Da Marshall a Trump: Usa-Europa, cambia la storia

-di MAGDA LEKIASHVILI-

Ultimamente si parla molto (con un certo scetticismo) di un Europa più solidale, di un Europa più unità. Ma si parla ancora di più della guerra commerciale scatenata da Donald Trump (obiettivo primario la Cina ma non propriamente secondario il vecchio continente). E fu proprio su queste basi (e dalla necessità di consolidare un blocco contrapposto a quello comunista) che nacque la spinta alla ricostruzione dell’area europea che faceva riferimento agli Stati Uniti.
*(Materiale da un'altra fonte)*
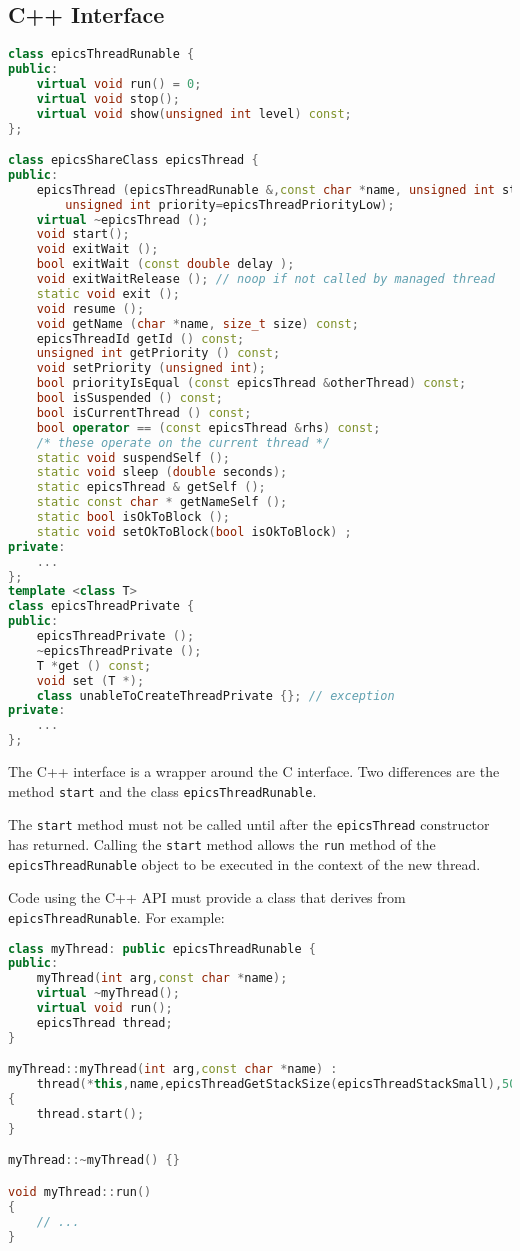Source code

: \subsection{C++ Interface}

\begin{lstlisting}[language=C++]
class epicsThreadRunable {
public:
    virtual void run() = 0;
    virtual void stop();
    virtual void show(unsigned int level) const;
};

class epicsShareClass epicsThread {
public:
    epicsThread (epicsThreadRunable &,const char *name, unsigned int stackSize,
        unsigned int priority=epicsThreadPriorityLow);
    virtual ~epicsThread ();
    void start();
    void exitWait ();
    bool exitWait (const double delay );
    void exitWaitRelease (); // noop if not called by managed thread
    static void exit ();
    void resume ();
    void getName (char *name, size_t size) const;
    epicsThreadId getId () const;
    unsigned int getPriority () const;
    void setPriority (unsigned int);
    bool priorityIsEqual (const epicsThread &otherThread) const;
    bool isSuspended () const;
    bool isCurrentThread () const;
    bool operator == (const epicsThread &rhs) const;
    /* these operate on the current thread */
    static void suspendSelf ();
    static void sleep (double seconds);
    static epicsThread & getSelf ();
    static const char * getNameSelf ();
    static bool isOkToBlock ();
    static void setOkToBlock(bool isOkToBlock) ;
private:
    ...
};
template <class T>
class epicsThreadPrivate {
public:
    epicsThreadPrivate ();
    ~epicsThreadPrivate ();
    T *get () const;
    void set (T *);
    class unableToCreateThreadPrivate {}; // exception
private:
    ...
};
\end{lstlisting}

The C++ interface is a wrapper around the C interface.
Two differences are the method \verb|start| and the class 
\verb|epicsThreadRunable|.

The \verb|start| method must not be called until after the \verb|epicsThread| constructor has returned.
Calling the \verb|start| method allows the \verb|run| method of the \verb|epicsThreadRunable| object to be executed in the context of the new thread.

Code using the C++ API must provide a class that derives from \verb|epicsThreadRunable|.
For example:

\begin{lstlisting}[language=C++]
class myThread: public epicsThreadRunable {
public:
    myThread(int arg,const char *name);
    virtual ~myThread();
    virtual void run();
    epicsThread thread;
}

myThread::myThread(int arg,const char *name) :
    thread(*this,name,epicsThreadGetStackSize(epicsThreadStackSmall),50)
{
    thread.start();
}

myThread::~myThread() {}

void myThread::run()
{
    // ...
}
\end{lstlisting}

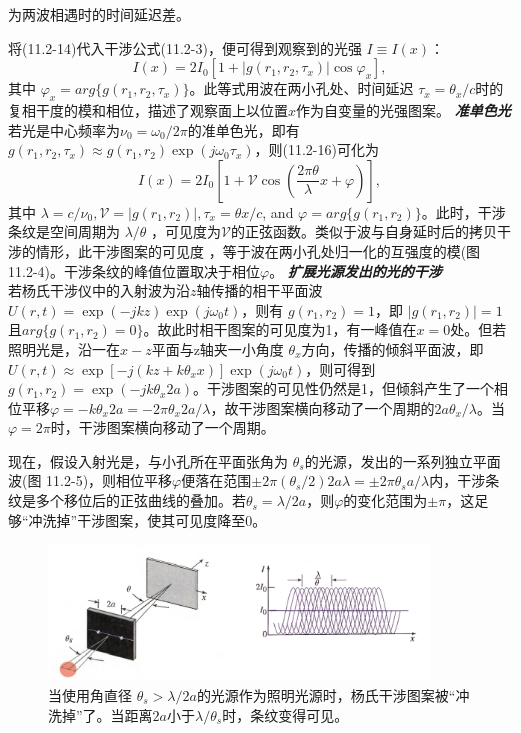 \documentclass[UTF8]{ctexart}
\numberwithin{figure}{subsection}
\numberwithin{table}{subsection}
\begin{document}
为两波相遇时的时间延迟差。
\par 将(11.2-14)代入干涉公式(11.2-3)，便可得到观察到的光强 $ I \equiv I(x) $：
\begin{equation}
I(x) = 2 I_0 [1 + \lvert g(r_1, r_2, \tau_x) \rvert \cos \varphi_x] ,
\end{equation}
其中 $ \varphi_x = arg\{g(r_1, r_2, \tau_x)\}$。此等式用波在两小孔处、时间延迟 $ \tau_x = \theta_x / c$时的复相干度的模和相位，描述了观察面上以位置$x$作为自变量的光强图案。
\bigbreak\noindent\textcolor{ksc}{\textbf{\textsl{准单色光}}}\\
若光是中心频率为$ \nu_0 = \omega_0 / 2\pi$的准单色光，即有$ g(r_1, r_2, \tau_x) \approx g(r_1, r_2) \exp (j\omega_0 \tau_x) $，则(11.2-16)可化为
\begin{equation}
I(x) = 2 I_0 [1 + \mathcal{V} \cos (\frac{2\pi \theta}{\lambda}x + \varphi)] ,
\end{equation}
其中 $ \lambda = c / \nu_0, \mathcal{V} = \lvert g(r_1, r_2) \rvert, \tau_x = \theta x / c $, and $ \varphi = arg\{g(r_1, r_2)\}$。此时，干涉条纹是空间周期为 $ \lambda / \theta $ ，可见度为$ \mathcal{V} $的正弦函数。类似于波与自身延时后的拷贝干涉的情形，此干涉图案的可见度 ，等于波在两小孔处归一化的互强度的模(图 11.2-4)。干涉条纹的峰值位置取决于相位$\varphi$。
\bigbreak\noindent\textcolor{ksc}{\textbf{\textsl{扩展光源发出的光的干涉}}}\\
若杨氏干涉仪中的入射波为沿$z$轴传播的相干平面波$ U(r,t) = \exp(-jkz) \exp(j\omega_0 t) $，则有 $ g(r_1, r_2) = 1 $，即 $ \lvert g(r_1, r_2) \rvert = 1 $且$ arg\{g(r_1, r_2) = 0\} $。故此时相干图案的可见度为1，有一峰值在$ x = 0 $处。但若照明光是，沿一在$x-z$平面与z轴夹一小角度 $\theta_x$方向，传播的倾斜平面波，即 $ U(r,t) \approx \exp[-j(kz + k\theta_x x)] \exp (j\omega_0 t) $，则可得到$ g(r_1, r_2) = \exp(-jk\theta_x 2a) $。干涉图案的可见性仍然是1，但倾斜产生了一个相位平移$ \varphi = -k\theta_x 2a = -2\pi \theta_x 2a / \lambda $，故干涉图案横向移动了一个周期的$ 2a \theta_x / \lambda $。当 $ \varphi = 2\pi $时，干涉图案横向移动了一个周期。
\par 现在，假设入射光是，与小孔所在平面张角为 $ \theta_s $的光源，发出的一系列独立平面波(图 11.2-5)，则相位平移$ \varphi $便落在范围$ \pm 2\pi (\theta_s / 2) 2a \lambda = \pm 2\pi \theta_s a / \lambda $内，干涉条纹是多个移位后的正弦曲线的叠加。若$ \theta_s = \lambda / 2a $，则$\varphi$的变化范围为$ \pm \pi $，这足够“冲洗掉”干涉图案，使其可见度降至0。
\begin{figure}[H]
\centering
\includegraphics[width=0.9\textwidth]{11_2_5.PNG}
\caption{当使用角直径 $ \theta_s > \lambda / 2a $的光源作为照明光源时，杨氏干涉图案被“冲洗掉”了。当距离$2a$小于$ \lambda / \theta_s $时，条纹变得可见。}
\label{fig: 11_2_5}
\end{figure}
\end{document}
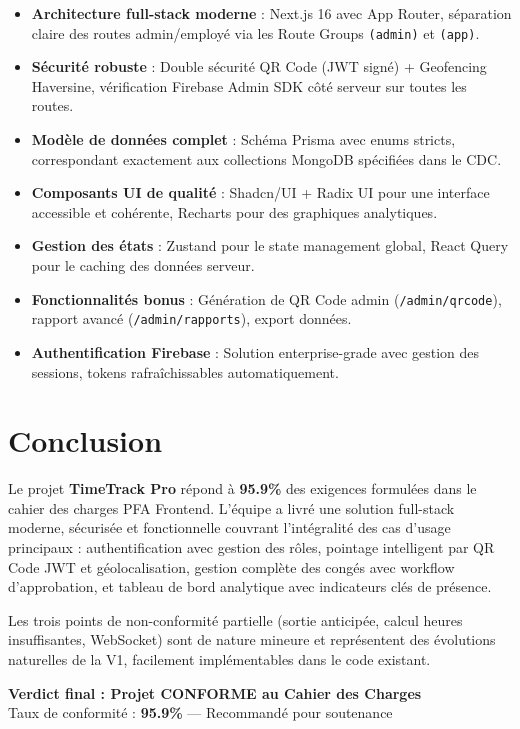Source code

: \documentclass[12pt,a4paper]{article}
\newcommand{\cmark}{\textcolor{vert}{\ding{51}}}
\begin{document}
\begin{itemize}[leftmargin=*, label=\cmark]
    \item \textbf{Architecture full-stack moderne} : Next.js 16 avec App Router, séparation claire des routes admin/employé via les Route Groups \texttt{(admin)} et \texttt{(app)}.
    \item \textbf{Sécurité robuste} : Double sécurité QR Code (JWT signé) + Geofencing Haversine, vérification Firebase Admin SDK côté serveur sur toutes les routes.
    \item \textbf{Modèle de données complet} : Schéma Prisma avec enums stricts, correspondant exactement aux collections MongoDB spécifiées dans le CDC.
    \item \textbf{Composants UI de qualité} : Shadcn/UI + Radix UI pour une interface accessible et cohérente, Recharts pour des graphiques analytiques.
    \item \textbf{Gestion des états} : Zustand pour le state management global, React Query pour le caching des données serveur.
    \item \textbf{Fonctionnalités bonus} : Génération de QR Code admin (\texttt{/admin/qrcode}), rapport avancé (\texttt{/admin/rapports}), export données.
    \item \textbf{Authentification Firebase} : Solution enterprise-grade avec gestion des sessions, tokens rafraîchissables automatiquement.
\end{itemize}

\section{Conclusion}

Le projet \textbf{TimeTrack Pro} répond à \textbf{95.9\%} des exigences formulées dans le cahier des charges PFA Frontend. L'équipe a livré une solution full-stack moderne, sécurisée et fonctionnelle couvrant l'intégralité des cas d'usage principaux : authentification avec gestion des rôles, pointage intelligent par QR Code JWT et géolocalisation, gestion complète des congés avec workflow d'approbation, et tableau de bord analytique avec indicateurs clés de présence.

Les trois points de non-conformité partielle (sortie anticipée, calcul heures insuffisantes, WebSocket) sont de nature mineure et représentent des évolutions naturelles de la V1, facilement implémentables dans le code existant.

\vspace{1cm}
\begin{tcolorbox}[colback=green!8, colframe=vert]
\centering
\textbf{Verdict final : Projet CONFORME au Cahier des Charges}\\
\small Taux de conformité : \textbf{95.9\%} — Recommandé pour soutenance
\end{tcolorbox}
\end{document}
Questione di solidarietà, certo, ma anche di interessi: strategici (perché il confronto geopolitico correva sull’asse est-ovest) e commerciali. Serviva un’Europa solida politicamente e anche benestante, pronta a trasferire gli aspetti più consumistici dell’American Way of life. E così per rilanciare le economie dei 17 paesi dell’Europa occidentale e meridionale uscite a pezzi dalla guerra, nacque l’European Recovery Program (Erp), meglio noto come Piano Marshall visto che fu il segretario di stato George C. Marshall a proporlo pubblicamente all’università di Harvard il 5 giugno 1947.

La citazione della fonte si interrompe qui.